Raúl García

Personal information
- Nickname: Rayito
- Born: Raul Garcia Hirales September 10, 1982 (age 43) La Paz, Baja California Sur, Mexico
- Weight: Mini flyweight

Boxing career
- Stance: Southpaw

Boxing record
- Total fights: 43
- Wins: 38
- Win by KO: 23
- Losses: 4
- Draws: 1

= Raúl García (boxer) =

Mexican boxer (born 1982)

Raúl "Rayito" García Hirales (born September 10, 1982) is a Mexican former professional boxer. He has held the IBF mini flyweight title from June 2008 until March 2010 and WBO mini flyweight title from April 2011 until October 2011. He is the twin brother of former WBO light flyweight champion Ramón García Hirales.

==Professional career==
On June 14, 2008, he challenged Filipino IBF mini flyweight champion Florante Condes and defeated him by a 12 round split decision in La Paz, Mexico. He defended his IBF title four times. Garcia lost the IBF mini flyweight title against South African Nkosinathi Joyi on 26 March 2010 by a unanimous decision.

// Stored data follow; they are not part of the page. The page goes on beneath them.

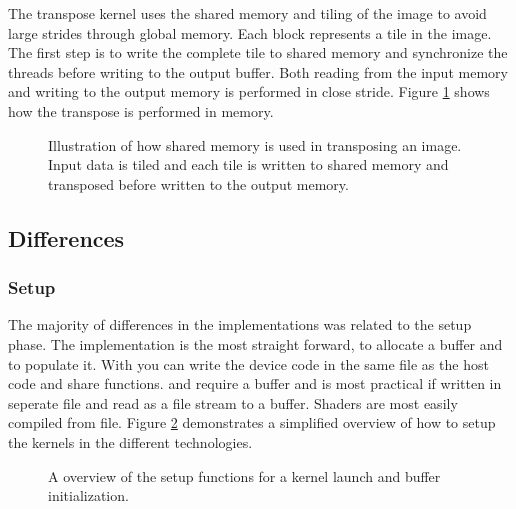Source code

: The transpose kernel uses the shared memory and tiling of the image to avoid large strides through global memory. Each block represents a tile in the image. The first step is to write the complete tile to shared memory and synchronize the threads before writing to the output buffer. Both reading from the input memory and writing to the output memory is performed in close stride. Figure \ref{fig:transpose-memory} shows how the transpose is performed in memory.

\begin{figure}[H]
	\centering
	
	\caption{Illustration of how shared memory is used in transposing an image. Input data is tiled and each tile is written to shared memory and transposed before written to the output memory. }
	\label{fig:transpose-memory}
\end{figure}

\subsection{Differences}%
\subsubsection{Setup}%
The majority of differences in the implementations was related to the setup phase. The {\CU} implementation is the most straight forward,  to allocate a buffer and  to populate it. With {\CU} you can write the device code in the same file as the host code and share functions. {\OCL} and {\GL} require a  buffer and is most practical if written in seperate file and read as a file stream to a  buffer. {\DX} Shaders are most easily compiled from file. Figure \ref{fig:code:setup} demonstrates a simplified overview of how to setup the kernels in the different technologies.

\begin{figure}
	\centering
	\def \setupWidth {\textwidth / 2 - 20pt}	
	\hfill
	\newline
	\hfill
	\caption{A overview of the setup functions for a kernel launch and buffer initialization.}
	\label{fig:code:setup}
\end{figure}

After losing his IBF title, Garcia went on to win the WBO interim mini flyweight title on October 30, 2010 by a split decision against Luis de la Rosa. He was scheduled to face Donnie Nietes on March 12, 2011 for the full championship, however, just two weeks prior to the fight date, Nietes announced that he would be vacating his world title and moving up in weight. Therefore, Garcia was promoted to full champion. On May 30, 2011, he successfully defended the title for the first time by third round tko against Rommel Asenjo. Garcia and his brother Ramón made history on this night when they became the first set of twin brothers to win world title fights on the same card.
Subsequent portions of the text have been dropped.